The novel spans 35 years, during which Cromwell rises through offices of increasing importance: Keeper of the Jewel House, Master Secretary and -- oddest to our modern ears -- Vicegerent in Spirituals, someone appointed to exercise the king’s power in religious matters.
Yet personal tragedies accompany his triumphs, making this far more than a tale of rags to political riches. As he bamboozles and bulldozes his way past Parliament, the nobility and the papacy to win Henry the right to remarry, Mantel delves into faith and memory, ambition and statecraft.
Executions and Seductions
There are executions, coronations, seductions; the court hums with intrigue. Erasmus and Holbein pop up in cameos, and Henry and Anne’s daughter, the future Elizabeth I, is depicted as a gingery, lusty-lunged babe often likened to a piglet.

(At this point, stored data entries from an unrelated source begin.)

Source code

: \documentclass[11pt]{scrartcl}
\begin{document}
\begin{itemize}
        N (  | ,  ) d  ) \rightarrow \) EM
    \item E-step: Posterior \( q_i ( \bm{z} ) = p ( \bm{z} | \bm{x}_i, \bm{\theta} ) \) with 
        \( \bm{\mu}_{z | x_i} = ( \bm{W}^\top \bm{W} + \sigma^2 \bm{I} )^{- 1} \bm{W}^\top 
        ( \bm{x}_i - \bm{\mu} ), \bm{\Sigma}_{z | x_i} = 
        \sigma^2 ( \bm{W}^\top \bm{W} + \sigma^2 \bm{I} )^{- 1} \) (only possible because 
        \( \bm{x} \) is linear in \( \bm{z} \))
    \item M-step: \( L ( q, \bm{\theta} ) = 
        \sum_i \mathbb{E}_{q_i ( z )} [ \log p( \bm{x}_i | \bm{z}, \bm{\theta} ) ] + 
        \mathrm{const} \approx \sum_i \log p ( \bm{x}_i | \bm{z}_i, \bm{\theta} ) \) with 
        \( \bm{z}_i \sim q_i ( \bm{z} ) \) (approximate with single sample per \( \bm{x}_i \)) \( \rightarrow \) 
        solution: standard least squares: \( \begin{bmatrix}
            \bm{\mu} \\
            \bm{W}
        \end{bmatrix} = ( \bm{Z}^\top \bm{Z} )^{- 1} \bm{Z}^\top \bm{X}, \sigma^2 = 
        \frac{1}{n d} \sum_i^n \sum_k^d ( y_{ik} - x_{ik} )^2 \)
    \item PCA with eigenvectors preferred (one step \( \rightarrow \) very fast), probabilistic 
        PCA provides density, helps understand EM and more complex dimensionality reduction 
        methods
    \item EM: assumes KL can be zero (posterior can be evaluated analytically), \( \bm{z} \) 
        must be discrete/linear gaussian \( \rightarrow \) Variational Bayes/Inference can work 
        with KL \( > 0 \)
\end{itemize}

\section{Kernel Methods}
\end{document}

The novel closes in 1535. A weary Cromwell teeters at his zenith, and the country is on the cusp of yet more upheaval. The book’s title reinforces this sense of open-endedness, for Wolf Hall is the family seat of Jane Seymour, who a year later became Henry’s third wife. Mantel is planning a sequel that will take Cromwell’s life through 1540, the year he was beheaded.
“England,” she reflects, “is always remaking herself, her cliffs eroding, her sandbanks drifting, springs bubbling up in dead ground.”
This sense of the past as something mutable lends “Wolf Hall” a boisterous immediacy. Mantel’s previous works have dwelt on topics ranging from psychics and giants to the French Revolution. Though she hews to history here, the story swims in dreams and fables about imps, dragons and serpent princesses.
They crop up in the Arthurian legends that Cromwell’s son loves, and even Wolsey recalls ancient days when kings “married women who came out of the sea or hatched out of eggs.”
Historical fiction at its finest, “Wolf Hall” captures the character of a nation and its people. It exemplifies something that has lately seemed as mythical as those serpent princesses: the great English novel.
“Wolf Hall” is from Fourth Estate in the U.K. and is scheduled to be published by Henry Holt in the U.S. this October (653 pages, 18.99 pounds, $27).
(Hephzibah Anderson is a critic for Bloomberg News. The opinions expressed are her own.)